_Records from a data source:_
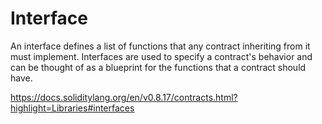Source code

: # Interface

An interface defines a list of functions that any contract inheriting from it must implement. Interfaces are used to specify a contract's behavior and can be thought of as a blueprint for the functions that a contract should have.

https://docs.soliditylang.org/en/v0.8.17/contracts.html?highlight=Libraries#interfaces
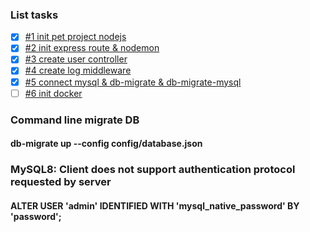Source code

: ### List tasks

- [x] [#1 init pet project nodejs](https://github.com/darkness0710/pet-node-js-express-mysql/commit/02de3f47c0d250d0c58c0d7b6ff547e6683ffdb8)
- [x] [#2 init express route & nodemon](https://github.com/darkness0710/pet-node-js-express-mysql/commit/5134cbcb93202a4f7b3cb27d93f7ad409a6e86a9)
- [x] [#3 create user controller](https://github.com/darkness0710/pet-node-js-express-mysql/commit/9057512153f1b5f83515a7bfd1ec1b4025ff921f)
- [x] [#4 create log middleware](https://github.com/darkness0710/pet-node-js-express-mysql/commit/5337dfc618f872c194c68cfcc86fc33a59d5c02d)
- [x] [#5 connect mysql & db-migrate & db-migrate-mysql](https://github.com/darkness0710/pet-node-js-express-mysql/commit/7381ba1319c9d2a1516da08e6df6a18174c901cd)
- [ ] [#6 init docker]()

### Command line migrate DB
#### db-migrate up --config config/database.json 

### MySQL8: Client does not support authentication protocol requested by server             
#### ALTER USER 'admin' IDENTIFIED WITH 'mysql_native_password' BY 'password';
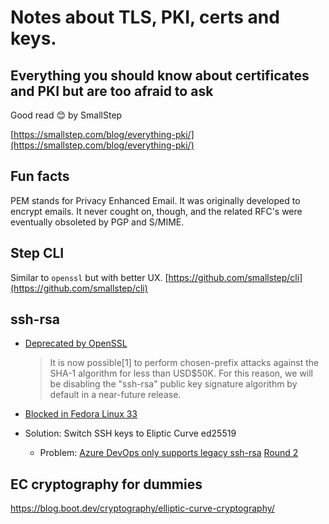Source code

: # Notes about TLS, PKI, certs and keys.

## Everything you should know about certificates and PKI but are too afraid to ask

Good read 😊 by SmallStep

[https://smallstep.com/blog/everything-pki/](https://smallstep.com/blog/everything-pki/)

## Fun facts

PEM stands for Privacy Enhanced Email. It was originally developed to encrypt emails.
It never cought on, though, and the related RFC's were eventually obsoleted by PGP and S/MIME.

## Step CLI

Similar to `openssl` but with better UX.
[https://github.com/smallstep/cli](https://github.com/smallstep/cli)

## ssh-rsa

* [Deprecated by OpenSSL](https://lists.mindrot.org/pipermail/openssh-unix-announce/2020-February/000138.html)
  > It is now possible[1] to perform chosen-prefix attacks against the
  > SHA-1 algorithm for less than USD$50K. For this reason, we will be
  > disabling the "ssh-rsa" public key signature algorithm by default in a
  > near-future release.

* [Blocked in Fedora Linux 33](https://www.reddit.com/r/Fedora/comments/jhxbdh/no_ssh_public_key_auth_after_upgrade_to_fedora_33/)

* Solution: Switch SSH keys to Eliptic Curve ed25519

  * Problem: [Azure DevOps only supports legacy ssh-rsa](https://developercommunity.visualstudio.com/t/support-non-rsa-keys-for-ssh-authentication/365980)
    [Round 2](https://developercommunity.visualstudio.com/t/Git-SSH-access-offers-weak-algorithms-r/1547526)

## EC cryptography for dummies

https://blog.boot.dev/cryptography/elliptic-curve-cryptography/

_ABOUT THIS EXERCISE:_
Could you reproduce every record above exactly, leaving out any pictures?

_REPLY:_
Source code

: # Interface

An interface defines a list of functions that any contract inheriting from it must implement. Interfaces are used to specify a contract's behavior and can be thought of as a blueprint for the functions that a contract should have.

https://docs.soliditylang.org/en/v0.8.17/contracts.html?highlight=Libraries#interfaces
Source code

: ### List tasks

- [x] [#1 init pet project nodejs](https://github.com/darkness0710/pet-node-js-express-mysql/commit/02de3f47c0d250d0c58c0d7b6ff547e6683ffdb8)
- [x] [#2 init express route & nodemon](https://github.com/darkness0710/pet-node-js-express-mysql/commit/5134cbcb93202a4f7b3cb27d93f7ad409a6e86a9)
- [x] [#3 create user controller](https://github.com/darkness0710/pet-node-js-express-mysql/commit/9057512153f1b5f83515a7bfd1ec1b4025ff921f)
- [x] [#4 create log middleware](https://github.com/darkness0710/pet-node-js-express-mysql/commit/5337dfc618f872c194c68cfcc86fc33a59d5c02d)
- [x] [#5 connect mysql & db-migrate & db-migrate-mysql](https://github.com/darkness0710/pet-node-js-express-mysql/commit/7381ba1319c9d2a1516da08e6df6a18174c901cd)
- [ ] [#6 init docker]()

### Command line migrate DB
#### db-migrate up --config config/database.json 

### MySQL8: Client does not support authentication protocol requested by server             
#### ALTER USER 'admin' IDENTIFIED WITH 'mysql_native_password' BY 'password';
Source code

: # Notes about TLS, PKI, certs and keys.

## Everything you should know about certificates and PKI but are too afraid to ask

Good read 😊 by SmallStep

[https://smallstep.com/blog/everything-pki/](https://smallstep.com/blog/everything-pki/)

## Fun facts

PEM stands for Privacy Enhanced Email. It was originally developed to encrypt emails.
It never cought on, though, and the related RFC's were eventually obsoleted by PGP and S/MIME.

## Step CLI

Similar to `openssl` but with better UX.
[https://github.com/smallstep/cli](https://github.com/smallstep/cli)

## ssh-rsa

* [Deprecated by OpenSSL](https://lists.mindrot.org/pipermail/openssh-unix-announce/2020-February/000138.html)
  > It is now possible[1] to perform chosen-prefix attacks against the
  > SHA-1 algorithm for less than USD$50K. For this reason, we will be
  > disabling the "ssh-rsa" public key signature algorithm by default in a
  > near-future release.

* [Blocked in Fedora Linux 33](https://www.reddit.com/r/Fedora/comments/jhxbdh/no_ssh_public_key_auth_after_upgrade_to_fedora_33/)

* Solution: Switch SSH keys to Eliptic Curve ed25519

  * Problem: [Azure DevOps only supports legacy ssh-rsa](https://developercommunity.visualstudio.com/t/support-non-rsa-keys-for-ssh-authentication/365980)
    [Round 2](https://developercommunity.visualstudio.com/t/Git-SSH-access-offers-weak-algorithms-r/1547526)

## EC cryptography for dummies

https://blog.boot.dev/cryptography/elliptic-curve-cryptography/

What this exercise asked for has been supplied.